Intra-day and inter-day precision and accuracy of dichlorvos detected in milk sample by GC-μECD (n = 6)

Fortified level (μg/l)	Mean calculated concentration (μg/l)	Accuracy (％)	Precision (％)
Intra-day precision and accuracy (n = 6)
25	22.8	91	3.3
50	45	90.1	2.9
100	89.2	89.2	2.6
Inter-day precision and accuracy (n = 6)
25	22.8	91.3	3.4
50	48.1	96.3	7.1
100	92.9	92.9	4.9

GC-MS confirmation.

GC-MS spectrum of trichlorfon standard injected was the same with those of dichlorvos in the GC library, which presented that total ion current of GC-MS shown the primary and secondary ion were exactly the same to dichlorvos via dehydrochlorination (Fig. 3) . The results were similar to Devine (1973), Doherty , Na , Talebpour , and Guimaraes . Trichlorfon is thermally labile and decomposes when analyzed by GC using a heated injector.Quantitation of trichlorfon has been achieved by monitoring the thermal breakdown products such as dichlorvos,dichloroacetaldehyde, and dimethyl phosphate (Ngoh and Cullison, 1996).

Fig. 3.

GC-MS spectrum of trichlorfon standard injected (A) and dichlorvos of library (B) , and total ion chromatograms of trichlorfon standard injected (2 ppm) (C) , blank milk (D) and real sample (E) .

Real sample analysis.

The method was later applied to determine the trichlorfon residue levels in real samples from twelve brands products collected from seven major cities (Incheon, Seoul, Suwon, Busan, Dajeon, Jeonju, and Gwangju) , in the Republic of Korea.
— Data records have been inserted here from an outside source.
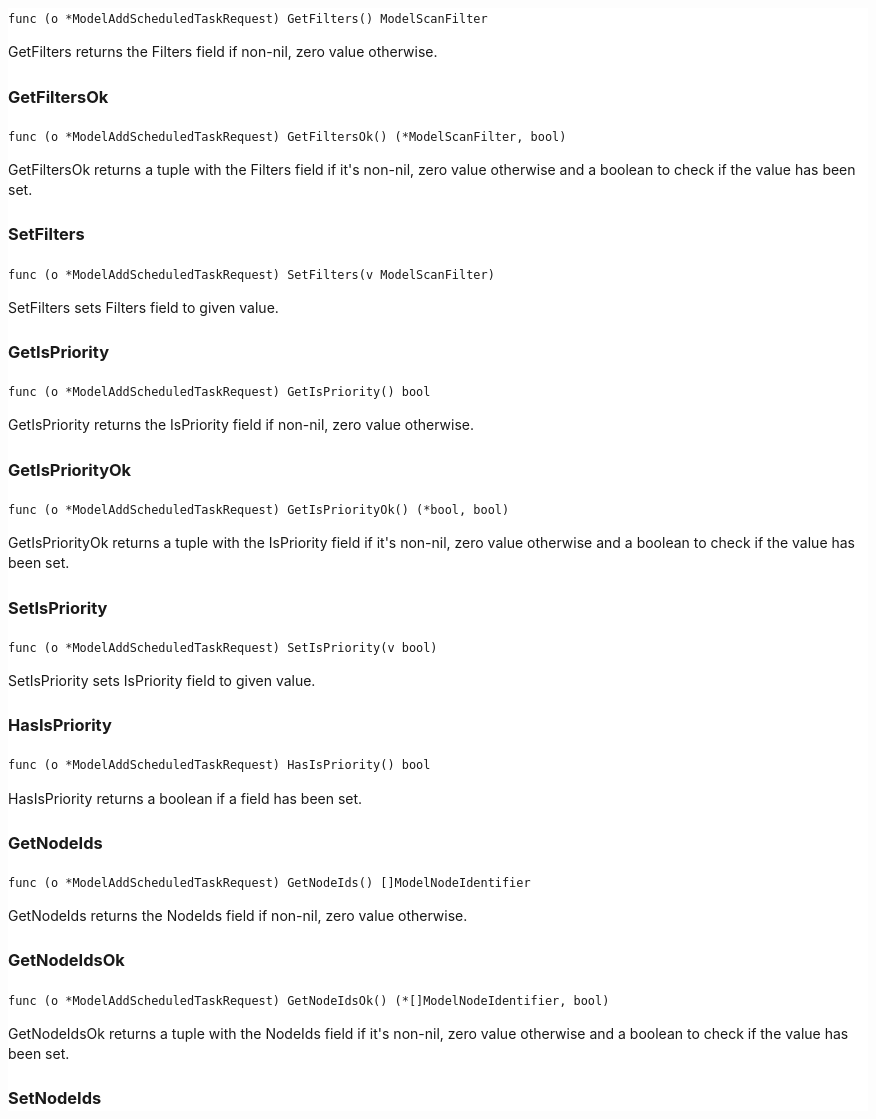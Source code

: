 `func (o *ModelAddScheduledTaskRequest) GetFilters() ModelScanFilter`

GetFilters returns the Filters field if non-nil, zero value otherwise.

### GetFiltersOk

`func (o *ModelAddScheduledTaskRequest) GetFiltersOk() (*ModelScanFilter, bool)`

GetFiltersOk returns a tuple with the Filters field if it's non-nil, zero value otherwise
and a boolean to check if the value has been set.

### SetFilters

`func (o *ModelAddScheduledTaskRequest) SetFilters(v ModelScanFilter)`

SetFilters sets Filters field to given value.


### GetIsPriority

`func (o *ModelAddScheduledTaskRequest) GetIsPriority() bool`

GetIsPriority returns the IsPriority field if non-nil, zero value otherwise.

### GetIsPriorityOk

`func (o *ModelAddScheduledTaskRequest) GetIsPriorityOk() (*bool, bool)`

GetIsPriorityOk returns a tuple with the IsPriority field if it's non-nil, zero value otherwise
and a boolean to check if the value has been set.

### SetIsPriority

`func (o *ModelAddScheduledTaskRequest) SetIsPriority(v bool)`

SetIsPriority sets IsPriority field to given value.

### HasIsPriority

`func (o *ModelAddScheduledTaskRequest) HasIsPriority() bool`

HasIsPriority returns a boolean if a field has been set.

### GetNodeIds

`func (o *ModelAddScheduledTaskRequest) GetNodeIds() []ModelNodeIdentifier`

GetNodeIds returns the NodeIds field if non-nil, zero value otherwise.

### GetNodeIdsOk

`func (o *ModelAddScheduledTaskRequest) GetNodeIdsOk() (*[]ModelNodeIdentifier, bool)`

GetNodeIdsOk returns a tuple with the NodeIds field if it's non-nil, zero value otherwise
and a boolean to check if the value has been set.

### SetNodeIds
The extraction of each products was performed in triplicate (n = 3) . None of trichlorfon was detected in real sample from the results of GC-μECD analyses and GC-MS confirmation (Fig. 3) .

CONCLUSION

The method developed for the determination of trichlorfon in milk is simple inexpensive, efficient, and has the important advantage that it requires only small volume of solvent, especially analysis can be performed without an additional clean up procedure. The method provided a good recovery for trichlorfon with the range of 92.4% to 103.6% with RSD less than 7%. The GC-μECD analysis provided good and efficient analyses for identification of trichlorfon with use of the column HP-Ultra 2. According to GC-MS spectrum, the trichlorfon was changed to dichlorvos while operating in GC. No trichlorfon residues were detected in any of the real samples from twelve supplies in seven major cities in the Republic of Korea.